Proteggeva il proprio corpo dai rigori della montagna con una tunica di pelle di daino, calzava stivaletti di pelle con legacci in fibra vegetale e si riparava dalla pioggia gelida d’altura con una mantella di giunco senza maniche e aperta sul davanti, lunga circa novanta centimetri; il vestiario era poi completato da un copricapo di pelliccia.
Per la caccia usava un lungo arco di legno di nocciolo e le frecce erano conservate in una faretra di pelle.
Una sacca per le vivande, un piccolo pugnale e un’ascia piatta di rame fuso e poi lavorata a freddo, innestata su un manico di legno di tasso ricurvo alla sommità, erano gli arnesi che aveva con sé e che gli servivano per la sua sopravvivenza.
Messner, tra i primi ad esaminare la mummia
Il famoso esploratore e alpinista Reinhold Messner, tra i primi ad esaminare la mummia semi affiorata dai ghiacci, nel settembre del ’91, così ha immaginato la sua lontanissima morte: “…forse era tardo autunno. Quasi certamente si trattava di un cacciatore che seguiva le tracce lasciate dalle possibili prede. La neve era già alta in Val Venosta e l’uomo, all’improvviso, avrà perso l’orientamento, forse a causa della nebbia o di una bufera di neve. Quando ha capito che non aveva più speranze, ha cercato un luogo riparato, ha appoggiato il capo su un braccio per dormire, per morire. E’ successo anche a me, nell’Antartide. Per un paio d’ore mi sono preparato a dormire, a morire. Ma ho avuto più fortuna dell’uomo del Similàun.
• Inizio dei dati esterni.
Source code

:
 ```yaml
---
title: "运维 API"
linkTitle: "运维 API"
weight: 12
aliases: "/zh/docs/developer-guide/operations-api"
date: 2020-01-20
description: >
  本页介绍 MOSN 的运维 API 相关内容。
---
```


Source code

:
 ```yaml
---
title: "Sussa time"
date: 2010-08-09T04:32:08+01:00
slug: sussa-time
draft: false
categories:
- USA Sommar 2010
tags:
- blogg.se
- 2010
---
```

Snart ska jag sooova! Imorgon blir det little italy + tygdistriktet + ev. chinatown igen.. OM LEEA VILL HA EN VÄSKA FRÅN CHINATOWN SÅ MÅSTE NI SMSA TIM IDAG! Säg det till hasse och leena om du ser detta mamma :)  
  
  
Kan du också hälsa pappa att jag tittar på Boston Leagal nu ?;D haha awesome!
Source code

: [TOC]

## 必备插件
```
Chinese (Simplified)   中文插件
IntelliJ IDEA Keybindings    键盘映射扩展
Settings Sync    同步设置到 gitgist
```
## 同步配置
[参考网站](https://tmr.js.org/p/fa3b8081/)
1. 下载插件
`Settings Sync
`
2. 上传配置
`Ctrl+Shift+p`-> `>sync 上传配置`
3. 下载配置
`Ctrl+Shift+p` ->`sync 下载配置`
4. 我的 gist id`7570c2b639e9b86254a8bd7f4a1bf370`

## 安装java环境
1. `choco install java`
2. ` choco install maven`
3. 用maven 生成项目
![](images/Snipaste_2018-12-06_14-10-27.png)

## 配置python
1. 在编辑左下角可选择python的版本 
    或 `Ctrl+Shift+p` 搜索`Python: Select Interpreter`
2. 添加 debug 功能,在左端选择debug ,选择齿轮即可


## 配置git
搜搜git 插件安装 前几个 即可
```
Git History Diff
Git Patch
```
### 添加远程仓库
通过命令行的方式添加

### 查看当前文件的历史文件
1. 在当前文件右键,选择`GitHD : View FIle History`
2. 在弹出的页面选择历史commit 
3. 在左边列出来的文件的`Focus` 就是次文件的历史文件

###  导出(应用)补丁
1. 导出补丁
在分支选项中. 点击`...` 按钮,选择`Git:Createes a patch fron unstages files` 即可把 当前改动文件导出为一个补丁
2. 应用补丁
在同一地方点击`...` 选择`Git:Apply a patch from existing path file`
Ötzi si è conservato così a lungo e così straordinariamente bene perché ha trovato condizioni di neve soffice, asciutta. La parete verticale di roccia lo ha protetto e il ghiacciaio, per secoli, millenni, gli è scivolato sopra; l’avesse ghermito, ne avrebbe sicuramente allungato e smembrato il corpo. L’assoluta oscurità, poi, ha impedito che i raggi del sole decomponessero la mummia”.
Bolzano, ultima dimora
Dal 16 gennaio del 1998 Ötzi è come tornato a casa.
Ha una “appartamentino” tutto per sé nel Museo Archeologico dell’Alto Adige a Bolzano.
Riposa, per l’eternità, in una cella sterile, mantenuta a meno sei gradi e 98% di umidità e si fa vedere dai visitatori attraverso una finestrella. Di fianco alla sua c’è una seconda cella di riserva.
Vi è poi un laboratorio a temperatura variabile e un’ultima camera di decontaminazione a raggi ultravioletti per l’ingresso dei ricercatori e degli studiosi.